*ABOUT THIS TASK:* Looking at the listing beneath, work out how many lines hold "specified" and report only that figure.

*WORKING DATA:*
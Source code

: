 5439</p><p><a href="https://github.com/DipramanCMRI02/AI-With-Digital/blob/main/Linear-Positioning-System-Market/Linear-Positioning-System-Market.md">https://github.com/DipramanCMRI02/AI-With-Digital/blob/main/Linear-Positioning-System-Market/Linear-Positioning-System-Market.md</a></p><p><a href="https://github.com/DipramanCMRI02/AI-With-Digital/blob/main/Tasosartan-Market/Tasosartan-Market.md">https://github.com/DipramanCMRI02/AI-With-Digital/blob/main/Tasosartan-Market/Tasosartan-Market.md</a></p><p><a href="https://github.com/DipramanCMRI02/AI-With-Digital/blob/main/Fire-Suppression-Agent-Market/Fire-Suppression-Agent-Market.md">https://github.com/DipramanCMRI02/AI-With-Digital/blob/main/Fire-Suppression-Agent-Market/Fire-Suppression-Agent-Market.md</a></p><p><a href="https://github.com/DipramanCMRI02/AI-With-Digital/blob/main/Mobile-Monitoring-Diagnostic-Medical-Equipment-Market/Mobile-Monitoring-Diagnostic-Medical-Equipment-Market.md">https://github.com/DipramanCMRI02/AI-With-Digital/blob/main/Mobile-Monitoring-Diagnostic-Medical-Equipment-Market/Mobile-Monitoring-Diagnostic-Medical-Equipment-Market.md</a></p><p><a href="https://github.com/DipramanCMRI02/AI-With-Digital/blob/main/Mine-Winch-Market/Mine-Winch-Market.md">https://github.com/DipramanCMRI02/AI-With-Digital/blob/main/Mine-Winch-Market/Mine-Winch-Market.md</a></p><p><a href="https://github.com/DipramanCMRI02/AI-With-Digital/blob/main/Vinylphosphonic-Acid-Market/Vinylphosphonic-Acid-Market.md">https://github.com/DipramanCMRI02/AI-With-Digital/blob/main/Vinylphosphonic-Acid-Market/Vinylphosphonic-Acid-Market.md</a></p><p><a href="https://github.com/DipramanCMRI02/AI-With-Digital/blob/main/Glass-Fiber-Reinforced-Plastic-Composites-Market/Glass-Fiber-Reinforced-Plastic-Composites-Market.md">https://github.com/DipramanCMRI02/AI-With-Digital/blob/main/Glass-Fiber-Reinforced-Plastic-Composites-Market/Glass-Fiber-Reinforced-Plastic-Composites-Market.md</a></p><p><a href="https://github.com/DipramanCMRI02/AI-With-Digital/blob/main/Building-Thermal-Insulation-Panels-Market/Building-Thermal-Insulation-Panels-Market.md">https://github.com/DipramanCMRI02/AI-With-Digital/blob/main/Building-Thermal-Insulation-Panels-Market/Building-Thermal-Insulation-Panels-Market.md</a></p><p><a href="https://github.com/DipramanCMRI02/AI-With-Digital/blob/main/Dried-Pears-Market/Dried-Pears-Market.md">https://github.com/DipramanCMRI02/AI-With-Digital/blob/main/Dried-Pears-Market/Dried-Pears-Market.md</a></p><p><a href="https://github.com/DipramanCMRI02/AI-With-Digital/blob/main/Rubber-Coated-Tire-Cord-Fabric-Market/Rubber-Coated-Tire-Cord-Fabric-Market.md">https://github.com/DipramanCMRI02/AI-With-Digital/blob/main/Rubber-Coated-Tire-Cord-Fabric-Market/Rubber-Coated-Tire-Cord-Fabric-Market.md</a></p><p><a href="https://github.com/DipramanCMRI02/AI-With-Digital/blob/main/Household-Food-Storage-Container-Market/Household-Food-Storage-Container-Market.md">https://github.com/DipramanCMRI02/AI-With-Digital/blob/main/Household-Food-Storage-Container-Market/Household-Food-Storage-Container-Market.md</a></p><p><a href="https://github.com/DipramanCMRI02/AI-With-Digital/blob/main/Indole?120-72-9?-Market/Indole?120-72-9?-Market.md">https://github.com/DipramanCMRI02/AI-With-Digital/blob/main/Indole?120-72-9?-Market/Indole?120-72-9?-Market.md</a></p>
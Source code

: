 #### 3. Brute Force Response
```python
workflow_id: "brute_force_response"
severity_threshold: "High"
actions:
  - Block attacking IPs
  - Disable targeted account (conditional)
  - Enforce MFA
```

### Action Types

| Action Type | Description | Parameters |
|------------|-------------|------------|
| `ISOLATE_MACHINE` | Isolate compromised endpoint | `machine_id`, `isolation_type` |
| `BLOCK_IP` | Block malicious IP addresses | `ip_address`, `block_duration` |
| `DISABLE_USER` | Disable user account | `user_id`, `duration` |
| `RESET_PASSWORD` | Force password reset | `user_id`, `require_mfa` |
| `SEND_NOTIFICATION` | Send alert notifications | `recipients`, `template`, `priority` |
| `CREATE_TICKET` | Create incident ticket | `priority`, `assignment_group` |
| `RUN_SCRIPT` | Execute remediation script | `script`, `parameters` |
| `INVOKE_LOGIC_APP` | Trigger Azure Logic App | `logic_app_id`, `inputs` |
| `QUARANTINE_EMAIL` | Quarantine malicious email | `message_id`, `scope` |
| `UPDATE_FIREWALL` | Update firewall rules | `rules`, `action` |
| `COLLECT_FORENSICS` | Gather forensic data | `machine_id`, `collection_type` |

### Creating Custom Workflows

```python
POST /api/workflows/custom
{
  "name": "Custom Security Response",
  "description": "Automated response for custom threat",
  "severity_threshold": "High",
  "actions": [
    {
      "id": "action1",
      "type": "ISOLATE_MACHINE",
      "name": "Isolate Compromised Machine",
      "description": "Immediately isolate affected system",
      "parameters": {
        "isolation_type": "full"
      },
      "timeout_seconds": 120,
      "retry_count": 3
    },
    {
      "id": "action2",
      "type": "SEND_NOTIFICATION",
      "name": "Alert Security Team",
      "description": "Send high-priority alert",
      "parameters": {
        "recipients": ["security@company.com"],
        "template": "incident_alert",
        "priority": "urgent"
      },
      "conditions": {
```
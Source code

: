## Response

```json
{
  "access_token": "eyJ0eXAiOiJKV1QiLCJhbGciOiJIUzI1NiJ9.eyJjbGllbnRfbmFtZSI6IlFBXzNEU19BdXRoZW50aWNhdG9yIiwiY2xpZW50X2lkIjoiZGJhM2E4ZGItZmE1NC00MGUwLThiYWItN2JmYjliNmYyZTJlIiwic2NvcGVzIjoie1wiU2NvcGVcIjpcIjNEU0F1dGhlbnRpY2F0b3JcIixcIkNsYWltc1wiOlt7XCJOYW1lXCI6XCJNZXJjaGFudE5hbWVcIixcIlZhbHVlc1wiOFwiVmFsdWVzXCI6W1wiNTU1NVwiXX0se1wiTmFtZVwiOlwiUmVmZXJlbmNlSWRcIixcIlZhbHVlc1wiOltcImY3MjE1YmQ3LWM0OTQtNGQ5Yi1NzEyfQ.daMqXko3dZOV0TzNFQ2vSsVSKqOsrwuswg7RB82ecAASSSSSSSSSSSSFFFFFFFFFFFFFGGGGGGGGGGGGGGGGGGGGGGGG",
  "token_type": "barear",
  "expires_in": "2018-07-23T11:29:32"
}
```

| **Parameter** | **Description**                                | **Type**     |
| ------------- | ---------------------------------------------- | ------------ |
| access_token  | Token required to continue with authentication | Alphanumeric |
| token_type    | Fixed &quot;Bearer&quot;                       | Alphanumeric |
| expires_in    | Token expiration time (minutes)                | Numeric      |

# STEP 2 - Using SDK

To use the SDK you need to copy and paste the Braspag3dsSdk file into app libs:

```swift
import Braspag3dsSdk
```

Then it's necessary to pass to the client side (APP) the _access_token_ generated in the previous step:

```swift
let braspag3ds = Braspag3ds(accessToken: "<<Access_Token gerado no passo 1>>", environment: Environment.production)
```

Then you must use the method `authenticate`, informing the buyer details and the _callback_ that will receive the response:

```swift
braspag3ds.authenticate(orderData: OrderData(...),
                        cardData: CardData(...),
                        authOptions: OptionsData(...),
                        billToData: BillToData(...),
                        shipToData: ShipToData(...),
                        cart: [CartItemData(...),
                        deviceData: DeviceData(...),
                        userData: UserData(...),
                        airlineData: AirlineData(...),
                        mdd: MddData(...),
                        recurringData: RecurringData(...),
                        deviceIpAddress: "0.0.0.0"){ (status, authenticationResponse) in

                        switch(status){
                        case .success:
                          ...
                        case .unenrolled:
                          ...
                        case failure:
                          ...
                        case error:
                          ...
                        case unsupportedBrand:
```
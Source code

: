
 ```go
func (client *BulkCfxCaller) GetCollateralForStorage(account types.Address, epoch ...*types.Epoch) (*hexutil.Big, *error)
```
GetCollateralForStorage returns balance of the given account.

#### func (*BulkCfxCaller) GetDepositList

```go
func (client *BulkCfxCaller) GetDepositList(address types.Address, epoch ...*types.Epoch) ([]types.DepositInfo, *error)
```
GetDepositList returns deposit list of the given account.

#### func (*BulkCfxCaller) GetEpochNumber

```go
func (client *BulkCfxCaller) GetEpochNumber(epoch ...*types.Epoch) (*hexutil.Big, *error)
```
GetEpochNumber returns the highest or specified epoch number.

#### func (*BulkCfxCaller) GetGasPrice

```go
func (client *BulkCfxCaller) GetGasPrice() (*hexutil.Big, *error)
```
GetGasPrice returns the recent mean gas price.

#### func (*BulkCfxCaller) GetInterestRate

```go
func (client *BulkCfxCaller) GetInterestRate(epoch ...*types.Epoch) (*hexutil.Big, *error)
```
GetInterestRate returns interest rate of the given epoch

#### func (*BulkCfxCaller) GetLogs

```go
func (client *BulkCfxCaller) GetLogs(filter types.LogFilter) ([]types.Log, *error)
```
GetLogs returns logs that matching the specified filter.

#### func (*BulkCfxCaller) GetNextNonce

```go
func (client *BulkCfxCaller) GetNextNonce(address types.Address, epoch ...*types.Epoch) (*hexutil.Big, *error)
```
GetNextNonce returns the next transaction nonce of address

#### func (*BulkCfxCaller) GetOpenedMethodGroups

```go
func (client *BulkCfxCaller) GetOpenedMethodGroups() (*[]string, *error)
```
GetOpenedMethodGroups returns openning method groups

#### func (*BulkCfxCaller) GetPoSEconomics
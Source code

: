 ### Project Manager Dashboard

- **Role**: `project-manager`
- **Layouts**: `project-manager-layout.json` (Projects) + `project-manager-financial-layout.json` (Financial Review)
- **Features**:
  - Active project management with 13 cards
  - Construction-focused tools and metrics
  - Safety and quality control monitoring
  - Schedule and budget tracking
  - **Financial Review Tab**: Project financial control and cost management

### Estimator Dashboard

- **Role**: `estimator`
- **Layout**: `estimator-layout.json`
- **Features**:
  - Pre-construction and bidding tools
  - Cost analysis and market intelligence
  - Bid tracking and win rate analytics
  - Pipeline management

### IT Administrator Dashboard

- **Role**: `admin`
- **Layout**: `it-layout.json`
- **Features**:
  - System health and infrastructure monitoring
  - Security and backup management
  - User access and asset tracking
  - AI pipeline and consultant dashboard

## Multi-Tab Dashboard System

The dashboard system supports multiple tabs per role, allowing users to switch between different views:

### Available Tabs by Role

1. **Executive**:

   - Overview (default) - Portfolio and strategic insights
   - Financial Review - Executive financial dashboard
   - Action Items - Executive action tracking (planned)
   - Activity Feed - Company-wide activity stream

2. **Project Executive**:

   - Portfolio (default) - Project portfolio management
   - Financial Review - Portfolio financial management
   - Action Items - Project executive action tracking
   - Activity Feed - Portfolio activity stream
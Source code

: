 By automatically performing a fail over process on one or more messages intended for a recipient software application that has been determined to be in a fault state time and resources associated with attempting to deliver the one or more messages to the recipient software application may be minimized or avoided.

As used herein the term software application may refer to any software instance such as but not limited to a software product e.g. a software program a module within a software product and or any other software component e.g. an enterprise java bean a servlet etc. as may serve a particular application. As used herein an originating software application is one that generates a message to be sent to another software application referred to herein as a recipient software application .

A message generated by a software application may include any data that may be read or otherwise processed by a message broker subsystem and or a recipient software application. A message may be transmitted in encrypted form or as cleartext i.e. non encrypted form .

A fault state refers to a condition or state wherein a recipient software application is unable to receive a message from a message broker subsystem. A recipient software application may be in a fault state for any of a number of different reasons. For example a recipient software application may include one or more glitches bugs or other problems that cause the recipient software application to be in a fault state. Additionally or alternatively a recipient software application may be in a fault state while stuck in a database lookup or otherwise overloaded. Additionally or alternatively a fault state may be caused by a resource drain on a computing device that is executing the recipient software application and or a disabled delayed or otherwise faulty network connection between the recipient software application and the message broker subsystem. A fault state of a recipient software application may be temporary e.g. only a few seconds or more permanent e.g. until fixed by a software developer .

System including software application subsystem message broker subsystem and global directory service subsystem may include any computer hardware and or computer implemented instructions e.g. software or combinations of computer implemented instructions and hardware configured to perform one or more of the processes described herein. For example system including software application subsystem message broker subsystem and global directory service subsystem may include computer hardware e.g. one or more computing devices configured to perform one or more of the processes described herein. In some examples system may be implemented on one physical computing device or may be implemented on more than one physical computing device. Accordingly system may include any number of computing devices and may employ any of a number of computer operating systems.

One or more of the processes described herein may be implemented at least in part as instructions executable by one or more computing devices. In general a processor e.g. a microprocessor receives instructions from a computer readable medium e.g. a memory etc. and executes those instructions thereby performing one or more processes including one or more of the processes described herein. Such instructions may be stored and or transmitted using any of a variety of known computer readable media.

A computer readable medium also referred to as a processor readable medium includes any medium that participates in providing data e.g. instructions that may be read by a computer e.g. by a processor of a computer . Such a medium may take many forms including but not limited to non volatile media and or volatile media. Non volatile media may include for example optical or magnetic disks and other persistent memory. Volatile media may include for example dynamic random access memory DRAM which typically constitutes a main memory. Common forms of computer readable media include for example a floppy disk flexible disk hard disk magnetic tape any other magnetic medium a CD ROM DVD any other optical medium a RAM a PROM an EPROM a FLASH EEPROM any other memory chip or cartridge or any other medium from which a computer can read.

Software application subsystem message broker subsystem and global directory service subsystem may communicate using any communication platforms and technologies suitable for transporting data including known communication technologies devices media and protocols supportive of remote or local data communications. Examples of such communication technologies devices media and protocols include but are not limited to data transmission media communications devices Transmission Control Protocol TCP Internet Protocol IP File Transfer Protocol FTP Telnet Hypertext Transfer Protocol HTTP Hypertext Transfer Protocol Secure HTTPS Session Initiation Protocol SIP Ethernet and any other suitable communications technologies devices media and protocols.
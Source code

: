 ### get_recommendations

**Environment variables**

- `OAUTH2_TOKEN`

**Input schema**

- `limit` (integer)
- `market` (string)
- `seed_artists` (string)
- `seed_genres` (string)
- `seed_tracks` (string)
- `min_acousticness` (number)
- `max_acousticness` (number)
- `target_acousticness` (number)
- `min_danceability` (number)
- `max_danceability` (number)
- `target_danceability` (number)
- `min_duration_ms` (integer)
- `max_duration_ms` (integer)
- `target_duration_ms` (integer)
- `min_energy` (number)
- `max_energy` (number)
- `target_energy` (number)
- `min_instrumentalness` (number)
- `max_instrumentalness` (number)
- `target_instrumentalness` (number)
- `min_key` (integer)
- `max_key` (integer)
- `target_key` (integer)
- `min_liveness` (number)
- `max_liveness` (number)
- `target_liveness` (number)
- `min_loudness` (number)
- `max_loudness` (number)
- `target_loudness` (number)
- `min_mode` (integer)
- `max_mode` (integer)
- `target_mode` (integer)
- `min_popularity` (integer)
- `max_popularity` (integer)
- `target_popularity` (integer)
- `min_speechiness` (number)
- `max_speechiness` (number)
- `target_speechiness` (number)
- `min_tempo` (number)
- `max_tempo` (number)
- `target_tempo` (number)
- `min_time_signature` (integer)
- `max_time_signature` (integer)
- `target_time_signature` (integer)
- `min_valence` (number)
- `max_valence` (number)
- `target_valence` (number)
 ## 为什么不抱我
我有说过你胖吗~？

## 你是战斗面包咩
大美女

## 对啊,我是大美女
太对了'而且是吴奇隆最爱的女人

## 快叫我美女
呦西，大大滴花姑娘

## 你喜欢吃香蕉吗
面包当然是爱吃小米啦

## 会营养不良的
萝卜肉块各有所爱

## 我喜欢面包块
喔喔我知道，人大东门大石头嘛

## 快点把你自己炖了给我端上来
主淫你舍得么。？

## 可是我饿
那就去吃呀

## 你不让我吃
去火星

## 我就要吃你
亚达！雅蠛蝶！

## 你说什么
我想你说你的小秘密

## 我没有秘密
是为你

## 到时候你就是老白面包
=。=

*YOUR SOLUTION:* 2